====== DATA IN THIS EXERCISE
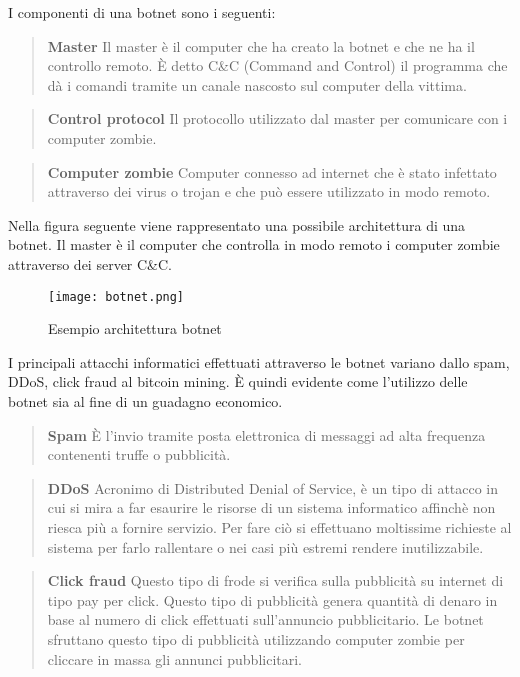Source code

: \documentclass[../main.tex]{subfiles}
\begin{document}
I componenti di una botnet sono i seguenti:

\begin{verse}
				\textbf{Master} Il master è il computer che ha creato la botnet e che ne ha il controllo remoto. È detto C\&C (Command and Control) il programma che dà i comandi tramite un canale nascosto sul computer della vittima.
\end{verse}

\begin{verse}
				\textbf{Control protocol} Il protocollo utilizzato dal master per comunicare con i computer zombie.
\end{verse}

\begin{verse}
				\textbf{Computer zombie} Computer connesso ad internet che è stato infettato attraverso dei virus o trojan e che può essere utilizzato in modo remoto. 
\end{verse}

Nella figura seguente viene rappresentato una possibile architettura di una botnet. Il master è il computer che controlla in modo remoto i computer zombie attraverso dei server C\&C.
\begin{figure}[H]
				\centering
				\texttt{[image: botnet.png]}
				\caption{Esempio architettura botnet}
\end{figure}

I principali attacchi informatici effettuati attraverso le botnet variano dallo spam, DDoS, click fraud al bitcoin mining. È quindi evidente come l'utilizzo delle botnet sia al fine di un guadagno economico.

\begin{verse}
				\textbf{Spam} È l'invio tramite posta elettronica di messaggi ad alta frequenza contenenti truffe o pubblicità.
\end{verse}

\begin{verse}
				\textbf{DDoS} Acronimo di Distributed Denial of Service, è un tipo di attacco in cui si mira a far esaurire le risorse di un sistema informatico affinchè non riesca più a fornire servizio. Per fare ciò si effettuano moltissime richieste al sistema per farlo rallentare o nei casi più estremi rendere inutilizzabile.
\end{verse}

\begin{verse}
				\textbf{Click fraud} Questo tipo di frode si verifica sulla pubblicità su internet di tipo pay per click. Questo tipo di pubblicità genera quantità di denaro in base al numero di click effettuati sull'annuncio pubblicitario. Le botnet sfruttano questo tipo di pubblicità utilizzando computer zombie per cliccare in massa gli annunci pubblicitari.
\end{verse}
\end{document}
============
INSTRUCTIONS FOR THE TASK:
Scan the material above for the string "fraud" and copy every line that has it.

OUTPUT OF THE TASK:
I principali attacchi informatici effettuati attraverso le botnet variano dallo spam, DDoS, click fraud al bitcoin mining. È quindi evidente come l'utilizzo delle botnet sia al fine di un guadagno economico.
				\textbf{Click fraud} Questo tipo di frode si verifica sulla pubblicità su internet di tipo pay per click. Questo tipo di pubblicità genera quantità di denaro in base al numero di click effettuati sull'annuncio pubblicitario. Le botnet sfruttano questo tipo di pubblicità utilizzando computer zombie per cliccare in massa gli annunci pubblicitari.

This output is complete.